I am approaching the implementation of the OpenPose algorithm for realtime human body pose estimation.
According to the official paper OpenPose: Realtime Multi-Person 2D Pose Estimation using Part Affinity Fields, $L$ and $S$ fields (body part maps, and part affinity fields) are estimated. These have the same size as the input image, and, according to the paper, these fields should be outputted at a given step in the forward pass (after a given number of $L$ stages, and $S$ stages), but, since before entering these stages the image is passed through the initial layers of the VGG-19 model, the spatial dimension is encoded and the features that finally enter the $L$ and $S$ stages have other dimensionality.
All the network is convolutional, there's no FC layer at all. The VGG-19 part is the only one that contains MaxPooling layers, hence affecting the spatial relations and size of the receptive fields.
My point is, after stage execution, I get tensors of shape [batch_size, filter_number, 28, 28]. The issue is that the paper is not stating how to decode this information into the $L$ and $S$ maps of size $224 \times 224$.
Following a traditional approach and decoding the final tensors with a linear net from, let's say, $15000 \rightarrow (224 * 224 * \text{ number of body parts }) + (224 * 224 * \text{ number of limbs } * 2)$~A very huge number!, is out of question for any domestic computer, I presume I should have the least 128GbRAM installed, and is not the case.

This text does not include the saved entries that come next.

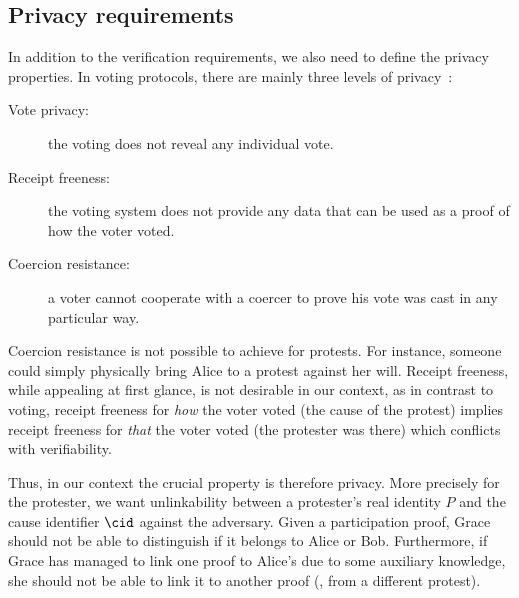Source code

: \subsection{Privacy requirements}%
\label{privacy-properties}

In addition to the verification requirements, we also need to define the privacy properties.
In voting protocols, there are mainly three levels of privacy~\cite{VerifyingPrivacyPropertiesOfVotingProtocols}:
\begin{description}
  \item[Vote privacy:] the voting does not reveal any individual vote.
  \item[Receipt freeness:] the voting system does not provide any data that can 
    be used as a proof of how the voter voted.
  \item[Coercion resistance:] a voter cannot cooperate with a coercer to prove 
    his vote was cast in any particular way.
\end{description}

Coercion resistance is not possible to achieve for protests.
For instance, someone could simply physically bring Alice to a protest against her will.
Receipt freeness, while appealing at first glance, is not desirable in our context, as in contrast to voting, receipt freeness for \emph{how} the voter voted (\ie the cause of the protest) implies receipt freeness for \emph{that} the voter voted (\ie the protester was there) which conflicts with verifiability.  

Thus, in our context the crucial property is therefore privacy.
More precisely for the protester, we want unlinkability between a protester's real identity \(P\) and the cause identifier \(\cid\) against the adversary.
Given a participation proof, Grace should not be able to distinguish if it belongs to Alice or Bob.
Furthermore, if Grace has managed to link one proof to Alice's due to some auxiliary knowledge, she should not be able to link it to another proof (\eg, from a different protest).



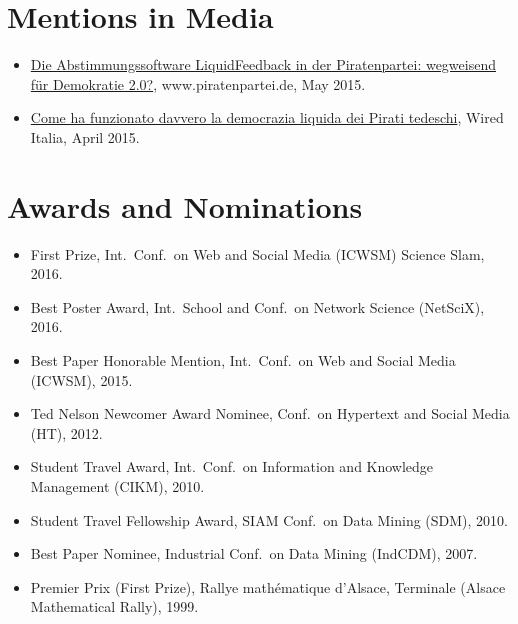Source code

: \documentclass[line,margin]{res}
\begin{document}
\begin{resume}
\section{Mentions in Media}
\begin{itemize}
  \item
    \href{https://www.piratenpartei.de/2015/05/31/die-abstimmungssoftware-liquidfeedback-der-piratenpartei-wegweisend-fuer-demokratie-2-0/}{Die
      Abstimmungssoftware LiquidFeedback in der Piratenpartei:
      wegweisend für Demokratie 2.0?}, www.piratenpartei.de, May 2015. 
\item
  \href{http://www.wired.it/attualita/2015/04/01/come-funzionato-davvero-democrazia-liquida-dei-pirati-tedeschi/}{Come
    ha funzionato davvero la democrazia liquida dei Pirati tedeschi},
  Wired Italia, April 2015. 
\end{itemize}

\section{Awards and Nominations}
\begin{itemize}
  \item First Prize, Int.\ Conf.\ on Web and Social Media (ICWSM) Science Slam, 2016.
  \item Best Poster Award, Int.\ School and Conf.\ on Network Science
    (NetSciX), 2016. 
  \item Best Paper Honorable Mention, Int.\ Conf.\ on Web and Social
    Media (ICWSM), 2015.  
  \item Ted Nelson Newcomer Award Nominee, Conf.\ on Hypertext and
    Social Media (HT), 2012.   
  \item Student Travel Award, Int.\ Conf.\ on Information and Knowledge
    Management (CIKM), 2010. 
  \item Student Travel Fellowship Award, SIAM Conf.\ on Data Mining (SDM),
    2010.  
  \item Best Paper Nominee, Industrial Conf.\ on Data Mining (IndCDM), 2007.    
  \item Premier Prix (First Prize), Rallye mathématique d'Alsace, Terminale (Alsace Mathematical Rally), 1999. 
\end{itemize}


\end{resume}
\end{document}
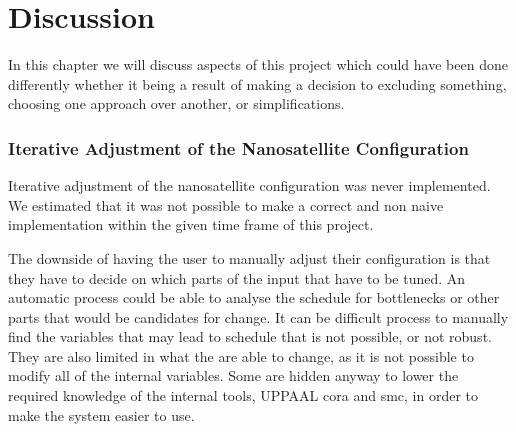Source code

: \chapter{Discussion} \label{sec:discussion}
In this chapter we will discuss aspects of this project which could have been done differently whether it being a result of making a decision to excluding something, choosing one approach over another, or simplifications.

\subsection*{Iterative Adjustment of the Nanosatellite Configuration} \label{subsec:disc_itt}
Iterative adjustment of the nanosatellite configuration was never implemented. We estimated that it was not possible to make a correct and non naive implementation within the given time frame of this project.

The downside of having the user to manually adjust their configuration is that they have to decide on which parts of the input that have to be tuned. An automatic process could be able to analyse the schedule for bottlenecks or other parts that would be candidates for change. It can be difficult process to manually find the variables that may lead to schedule that is not possible, or not robust. They are also limited in what the are able to change, as it is not possible to modify all of the internal variables. Some are hidden anyway to lower the required knowledge of the internal tools, UPPAAL \gls{cora} and \gls{smc}, in order to make the system easier to use.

Another solution is to remove the max-pooling layers from the VGG-19 part, but then although the map size is preserved to $224$, instead of $28$, the huge amount of computations and values that need to be stored also lead to memory errors.
So, the problem is, how can I get to a final output of $224 \times 224$ without FC layers, from a tensor of shape [batch_size, bodyparts, 28, 28]?
Not an easy answer. I will check a TensorFlow implementation I have seen around to see how the problem was solved.
Any parallel ideas are greatly welcome.